BRIEF: All lines with the word "delete" are to be found and copied from the listing.

DATA TO PROCESS:
"""

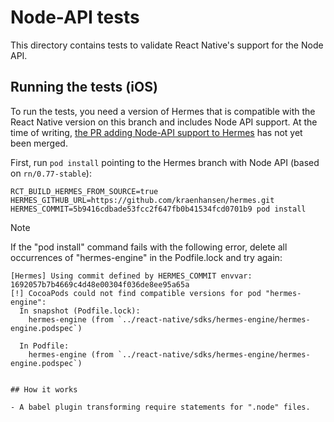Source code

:# Node-API tests

This directory contains tests to validate React Native's support for the Node API.

## Running the tests (iOS)

To run the tests, you need a version of Hermes that is compatible with the React Native version on this branch and includes Node API support. At the time of writing, [the PR adding Node-API support to Hermes](https://github.com/facebook/hermes/pull/1377) has not yet been merged.

First, run `pod install` pointing to the Hermes branch with Node API (based on `rn/0.77-stable`):

```
RCT_BUILD_HERMES_FROM_SOURCE=true HERMES_GITHUB_URL=https://github.com/kraenhansen/hermes.git HERMES_COMMIT=5b9416cdbade53fcc2f647fb0b41534fcd0701b9 pod install
```

> [!NOTE]  
> If the "pod install" command fails with the following error, delete all occurrences of "hermes-engine" in the Podfile.lock and try again:
> ```
> [Hermes] Using commit defined by HERMES_COMMIT envvar: 1692057b7b4669c4d48e00304f036de8ee95a65a
> [!] CocoaPods could not find compatible versions for pod "hermes-engine":
>   In snapshot (Podfile.lock):
>     hermes-engine (from `../react-native/sdks/hermes-engine/hermes-engine.podspec`)
> 
>   In Podfile:
>     hermes-engine (from `../react-native/sdks/hermes-engine/hermes-engine.podspec`)
```

## How it works

- A babel plugin transforming require statements for ".node" files.


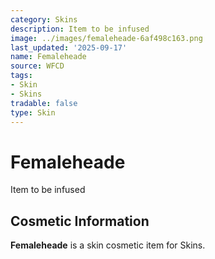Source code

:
 ```yaml
---
category: Skins
description: Item to be infused
image: ../images/femaleheade-6af498c163.png
last_updated: '2025-09-17'
name: Femaleheade
source: WFCD
tags:
- Skin
- Skins
tradable: false
type: Skin
---
```


# Femaleheade

Item to be infused

## Cosmetic Information

**Femaleheade** is a skin cosmetic item for Skins.

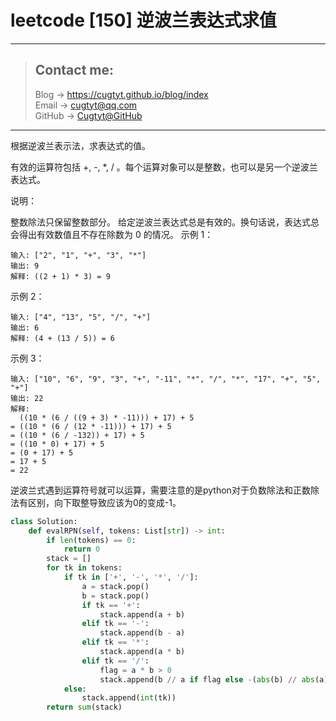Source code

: # leetcode [150] 逆波兰表达式求值

---
> ## Contact me:
> Blog -> <https://cugtyt.github.io/blog/index>  
> Email -> <cugtyt@qq.com>  
> GitHub -> [Cugtyt@GitHub](https://github.com/Cugtyt)

---

根据逆波兰表示法，求表达式的值。

有效的运算符包括 +, -, *, / 。每个运算对象可以是整数，也可以是另一个逆波兰表达式。

说明：

整数除法只保留整数部分。
给定逆波兰表达式总是有效的。换句话说，表达式总会得出有效数值且不存在除数为 0 的情况。
示例 1：
```
输入: ["2", "1", "+", "3", "*"]
输出: 9
解释: ((2 + 1) * 3) = 9
```

示例 2：
```
输入: ["4", "13", "5", "/", "+"]
输出: 6
解释: (4 + (13 / 5)) = 6
```

示例 3：
```
输入: ["10", "6", "9", "3", "+", "-11", "*", "/", "*", "17", "+", "5", "+"]
输出: 22
解释: 
  ((10 * (6 / ((9 + 3) * -11))) + 17) + 5
= ((10 * (6 / (12 * -11))) + 17) + 5
= ((10 * (6 / -132)) + 17) + 5
= ((10 * 0) + 17) + 5
= (0 + 17) + 5
= 17 + 5
= 22
```

逆波兰式遇到运算符号就可以运算，需要注意的是python对于负数除法和正数除法有区别，向下取整导致应该为0的变成-1。

``` python
class Solution:
    def evalRPN(self, tokens: List[str]) -> int:
        if len(tokens) == 0:
            return 0
        stack = []
        for tk in tokens:
            if tk in ['+', '-', '*', '/']:
                a = stack.pop()
                b = stack.pop()
                if tk == '+':
                    stack.append(a + b)
                elif tk == '-':
                    stack.append(b - a)
                elif tk == '*':
                    stack.append(a * b)
                elif tk == '/':
                    flag = a * b > 0
                    stack.append(b // a if flag else -(abs(b) // abs(a)))
            else:
                stack.append(int(tk))
        return sum(stack)
```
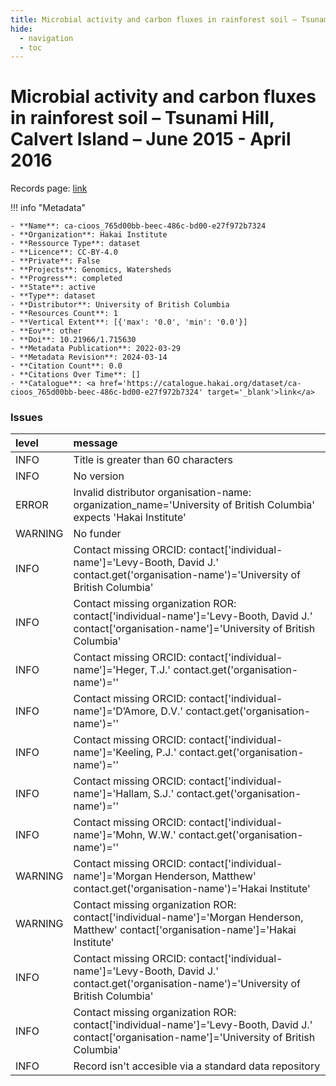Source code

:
 ```yaml
---
title: Microbial activity and carbon fluxes in rainforest soil – Tsunami Hill, Calvert Island – June 2015 - April 2016
hide:
  - navigation
  - toc
---
```


# Microbial activity and carbon fluxes in rainforest soil – Tsunami Hill, Calvert Island – June 2015 - April 2016

Records page: <a href='https://catalogue.hakai.org/dataset/ca-cioos_765d00bb-beec-486c-bd00-e27f972b7324' target='_blank'>link</a>

<div id='map'></div>

!!! info "Metadata"
    
    - **Name**: ca-cioos_765d00bb-beec-486c-bd00-e27f972b7324 
    - **Organization**: Hakai Institute 
    - **Ressource Type**: dataset 
    - **Licence**: CC-BY-4.0 
    - **Private**: False 
    - **Projects**: Genomics, Watersheds 
    - **Progress**: completed 
    - **State**: active 
    - **Type**: dataset 
    - **Distributor**: University of British Columbia 
    - **Resources Count**: 1 
    - **Vertical Extent**: [{'max': '0.0', 'min': '0.0'}] 
    - **Eov**: other 
    - **Doi**: 10.21966/1.715630 
    - **Metadata Publication**: 2022-03-29 
    - **Metadata Revision**: 2024-03-14 
    - **Citation Count**: 0.0 
    - **Citations Over Time**: [] 
    - **Catalogue**: <a href='https://catalogue.hakai.org/dataset/ca-cioos_765d00bb-beec-486c-bd00-e27f972b7324' target='_blank'>link</a> 

### Issues

| level   | message                                                                                                                                            |
|:--------|:---------------------------------------------------------------------------------------------------------------------------------------------------|
| INFO    | Title is greater than 60 characters                                                                                                                |
| INFO    | No version                                                                                                                                         |
| ERROR   | Invalid distributor organisation-name: organization_name='University of British Columbia' expects 'Hakai Institute'                                |
| WARNING | No funder                                                                                                                                          |
| INFO    | Contact missing ORCID: contact['individual-name']='Levy-Booth, David J.' contact.get('organisation-name')='University of British Columbia'         |
| INFO    | Contact missing organization ROR:  contact['individual-name']='Levy-Booth, David J.' contact['organisation-name']='University of British Columbia' |
| INFO    | Contact missing ORCID: contact['individual-name']='Heger, T.J.' contact.get('organisation-name')=''                                                |
| INFO    | Contact missing ORCID: contact['individual-name']='D’Amore, D.V.' contact.get('organisation-name')=''                                              |
| INFO    | Contact missing ORCID: contact['individual-name']='Keeling, P.J.' contact.get('organisation-name')=''                                              |
| INFO    | Contact missing ORCID: contact['individual-name']='Hallam, S.J.' contact.get('organisation-name')=''                                               |
| INFO    | Contact missing ORCID: contact['individual-name']='Mohn, W.W.' contact.get('organisation-name')=''                                                 |
| WARNING | Contact missing ORCID: contact['individual-name']='Morgan Henderson, Matthew' contact.get('organisation-name')='Hakai Institute'                   |
| WARNING | Contact missing organization ROR:  contact['individual-name']='Morgan Henderson, Matthew' contact['organisation-name']='Hakai Institute'           |
| INFO    | Contact missing ORCID: contact['individual-name']='Levy-Booth, David J.' contact.get('organisation-name')='University of British Columbia'         |
| INFO    | Contact missing organization ROR:  contact['individual-name']='Levy-Booth, David J.' contact['organisation-name']='University of British Columbia' |
| INFO    | Record isn't accesible via a standard data repository                                                                                              |

<script>
   document.addEventListener("DOMContentLoaded", function() {
    var map = L.map('map').setView([51.505, -125.09], 5);
    L.tileLayer('https://tile.openstreetmap.org/{z}/{x}/{y}.png', {
        maxZoom: 19,
        attribution: '&copy; <a href="http://www.openstreetmap.org/copyright">OpenStreetMap</a>'
    }).addTo(map);
    var geojsonFeature = {
        "type": "Feature",
        "properties": {
            "name" : "Microbial activity and carbon fluxes in rainforest soil – Tsunami Hill, Calvert Island – June 2015 - April 2016"
        },
        "geometry": {'type': 'Polygon', 'coordinates': [[[-128.13650264, 51.64966999], [-128.12495841, 51.64966999], [-128.12495841, 51.65523482], [-128.13650264, 51.65523482], [-128.13650264, 51.64966999]]]}
    }
    L.geoJSON(geojsonFeature).addTo(map);
   })
</script>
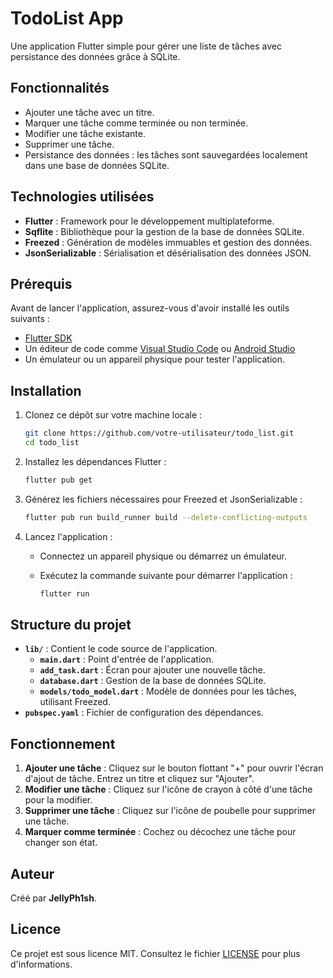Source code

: # TodoList App

Une application Flutter simple pour gérer une liste de tâches avec persistance des données grâce à SQLite.

## Fonctionnalités

- Ajouter une tâche avec un titre.
- Marquer une tâche comme terminée ou non terminée.
- Modifier une tâche existante.
- Supprimer une tâche.
- Persistance des données : les tâches sont sauvegardées localement dans une base de données SQLite.

## Technologies utilisées

- **Flutter** : Framework pour le développement multiplateforme.
- **Sqflite** : Bibliothèque pour la gestion de la base de données SQLite.
- **Freezed** : Génération de modèles immuables et gestion des données.
- **JsonSerializable** : Sérialisation et désérialisation des données JSON.

## Prérequis

Avant de lancer l'application, assurez-vous d'avoir installé les outils suivants :

- [Flutter SDK](https://docs.flutter.dev/get-started/install)
- Un éditeur de code comme [Visual Studio Code](https://code.visualstudio.com/) ou [Android Studio](https://developer.android.com/studio)
- Un émulateur ou un appareil physique pour tester l'application.

## Installation

1. Clonez ce dépôt sur votre machine locale :

   ```bash
   git clone https://github.com/votre-utilisateur/todo_list.git
   cd todo_list
   ```

2. Installez les dépendances Flutter :

   ```bash
   flutter pub get
   ```

3. Générez les fichiers nécessaires pour Freezed et JsonSerializable :

   ```bash
   flutter pub run build_runner build --delete-conflicting-outputs
   ```

4. Lancez l'application :

   - Connectez un appareil physique ou démarrez un émulateur.
   - Exécutez la commande suivante pour démarrer l'application :

     ```bash
     flutter run
     ```

## Structure du projet

- **`lib/`** : Contient le code source de l'application.
  - **`main.dart`** : Point d'entrée de l'application.
  - **`add_task.dart`** : Écran pour ajouter une nouvelle tâche.
  - **`database.dart`** : Gestion de la base de données SQLite.
  - **`models/todo_model.dart`** : Modèle de données pour les tâches, utilisant Freezed.
- **`pubspec.yaml`** : Fichier de configuration des dépendances.

## Fonctionnement

1. **Ajouter une tâche** : Cliquez sur le bouton flottant "+" pour ouvrir l'écran d'ajout de tâche. Entrez un titre et cliquez sur "Ajouter".
2. **Modifier une tâche** : Cliquez sur l'icône de crayon à côté d'une tâche pour la modifier.
3. **Supprimer une tâche** : Cliquez sur l'icône de poubelle pour supprimer une tâche.
4. **Marquer comme terminée** : Cochez ou décochez une tâche pour changer son état.

## Auteur

Créé par **JellyPh1sh**.

## Licence

Ce projet est sous licence MIT. Consultez le fichier [LICENSE](LICENSE) pour plus d'informations.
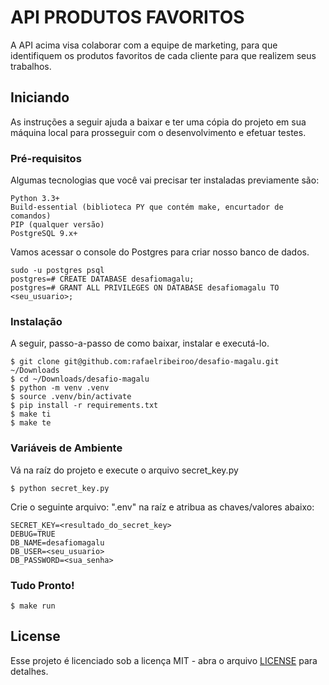 # API PRODUTOS FAVORITOS

A API acima visa colaborar com a equipe de marketing, para que identifiquem os produtos favoritos de cada cliente para que realizem seus trabalhos.

## Iniciando

As instruções a seguir ajuda a baixar e ter uma cópia do projeto em sua máquina local para prosseguir com o desenvolvimento e efetuar testes.

### Pré-requisitos

Algumas tecnologias que você vai precisar ter instaladas previamente são:

```
Python 3.3+
Build-essential (biblioteca PY que contém make, encurtador de comandos)
PIP (qualquer versão)
PostgreSQL 9.x+
```

Vamos acessar o console do Postgres para criar nosso banco de dados.

```
sudo -u postgres psql
postgres=# CREATE DATABASE desafiomagalu;
postgres=# GRANT ALL PRIVILEGES ON DATABASE desafiomagalu TO <seu_usuario>;
```

### Instalação

A seguir, passo-a-passo de como baixar, instalar e executá-lo.

```
$ git clone git@github.com:rafaelribeiroo/desafio-magalu.git ~/Downloads
$ cd ~/Downloads/desafio-magalu
$ python -m venv .venv
$ source .venv/bin/activate
$ pip install -r requirements.txt
$ make ti
$ make te
```

### Variáveis de Ambiente

Vá na raíz do projeto e execute o arquivo secret_key.py

```
$ python secret_key.py
```

Crie o seguinte arquivo: ".env" na raíz e atribua as chaves/valores abaixo:

```
SECRET_KEY=<resultado_do_secret_key>
DEBUG=TRUE
DB_NAME=desafiomagalu
DB_USER=<seu_usuario>
DB_PASSWORD=<sua_senha>
```

### Tudo Pronto!

```
$ make run
```

## License

Esse projeto é licenciado sob a licença MIT - abra o arquivo [LICENSE](LICENSE) para detalhes.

"""

TASK SOLUTION:
> If the "pod install" command fails with the following error, delete all occurrences of "hermes-engine" in the Podfile.lock and try again:
   flutter pub run build_runner build --delete-conflicting-outputs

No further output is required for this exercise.